Unlike the previous two characters, Crake, although also suffering from a lack of emotional connection as a child, does not seek a connection elsewhere — at least, not to humans. While Crake is still young, hids father is pushed from an overpass because of his resistance of the Corps. It is deemed a suicide, and Crake is left to figure out the true reason by himself. His mother moves in with Uncle Pete, a friend of Crake’s father, after the death, and although Uncle Pete has good intentions, Crake never warms to him. Crake, a “numbers person” through and through, is crafting chemicals during his childhood, possible drafts of his plague, and his chosen subjects are his mother and Uncle Pete. While their deaths are deemed accidents from an unknown bioform, Jimmy infers that Crake has tested his creations on them; Crake almost giddily describes how his mother “frothed” at her death, turning to foam because of some hot bioform. This early indication of his lack of connection to his mother and father figure manifests later in life as well, when he engineers the BlyssPluss pill to wipe out the human race. His emotional detachment is also shown in his manipulation of Jimmy and murder of Oryx, showing that he is incapable of forming a truly strong bond with anyone.

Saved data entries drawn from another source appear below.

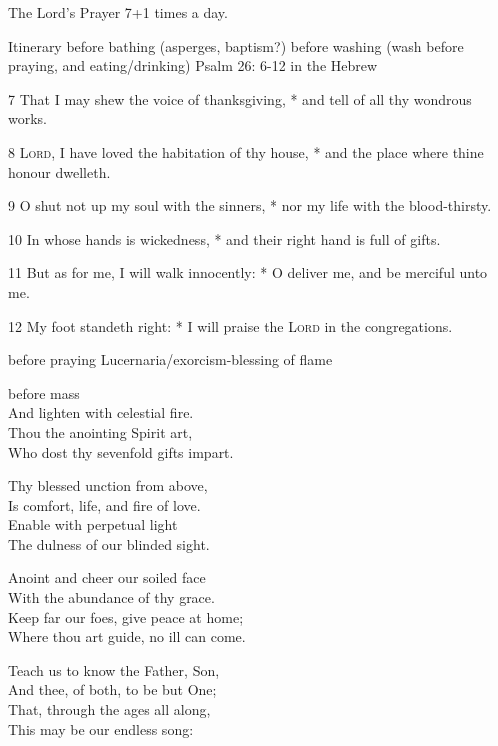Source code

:  

The Lord's Prayer 7+1 times a day.


Itinerary
before bathing (asperges, baptism?)
before washing (wash before praying, and eating/drinking)
Psalm 26: 6-12 in the Hebrew

7 That I may shew the voice of thanksgiving, * and tell of all thy wondrous works.

8 {\scshape Lord}, I have loved the habitation of thy house, * and the place where thine honour dwelleth.

9 O shut not up my soul with the sinners, * nor my life with the blood-thirsty.

10 In whose hands is wickedness, * and their right hand is full of gifts.

11 But as for me, I will walk innocently: * O deliver me, and be merciful unto me.

12 My foot standeth right: * I will praise the {\scshape Lord} in the congregations.

before praying
Lucernaria/exorcism-blessing of flame

before mass
\\
And lighten with celestial fire.\\
Thou the anointing Spirit art,\\
Who dost thy sevenfold gifts impart.

Thy blessed unction from above,\\
Is comfort, life, and fire of love.\\
Enable with perpetual light\\
The dulness of our blinded sight.

Anoint and cheer our soiled face\\
With the abundance of thy grace.\\
Keep far our foes, give peace at home;\\
Where thou art guide, no ill can come.

Teach us to know the Father, Son,\\
And thee, of both, to be but One;\\
That, through the ages all along,\\
This may be our endless song:

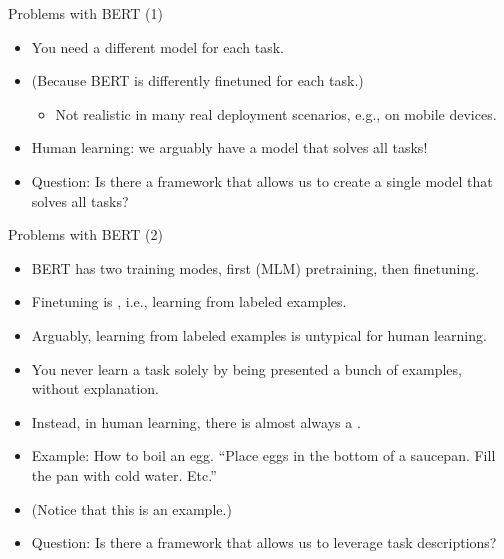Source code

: \begin{frame}{Problems with BERT (1)}

\vfill

  \begin{itemize}
\item You need a different model for each task.
\item (Because BERT is differently finetuned for each task.)
  \begin{itemize}
\item Not realistic in many real deployment
scenarios, e.g., on mobile devices.
    \end{itemize}
\item Human learning: we arguably have a
 model that solves all tasks!
\item Question: Is there a framework that allows us to
create a single model that solves all tasks?
    \end{itemize}

\vfill

\end{frame}


\begin{frame}{Problems with BERT (2)}

\vfill
			
\begin{itemize}
\item BERT has two training modes, first (MLM)
pretraining, then finetuning.
\item Finetuning is ,
i.e., learning from labeled examples.
\item Arguably, learning from labeled examples is
untypical for human learning.
\item You never learn a task solely by being presented
a bunch of examples, without explanation.
\item Instead, in human learning, there is almost
always a .
\item Example: How to boil an egg.
``Place eggs in the bottom of a saucepan. Fill the pan with
cold water. Etc.''
\item  (Notice that this is  an example.)
\item Question: Is there a framework that allows us to
leverage task descriptions?
\end{itemize}

\vfill

\end{frame}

Ironically, the one person with the arguably most traumatizing childhood is an emblem for the rest. Oryx, sold by her mother at a young age, forced into child labor, and eventually ending up as a sex worker, is a symbol of hope throughout each novel. Both human and Craker alike regard Oryx as a goddess after her death. Her rough childhood has no visible impact on her adult life, as she is extremely mysterious about her past life. However, she is the lover of both Jimmy and Crake, seemingly ethereal and beautiful even in the most chaotic of times. She is immortalized as a deity of nature after her death, the only company for Jimmy after the plague. However, if her childhood was the most detrimental, how then can she be remembered so fondly? Perhaps Atwood is showing the audience something. Perhaps she is demonstrating that while the individual characters, each of whom have suffered in their childhoods, bear their scars for their lifetime, they are able to find solace in one another. The reader never sees into Oryx’s mind; she never shares her own thoughts, but from the outside, the reader can only see the comfort she provides for others. This is her source of real immortality; while Crake is also remembered, he is remembered angrily; but calm, loving Oryx, who also suffered, acted as solace for those around her, and she will forever be known as a true god.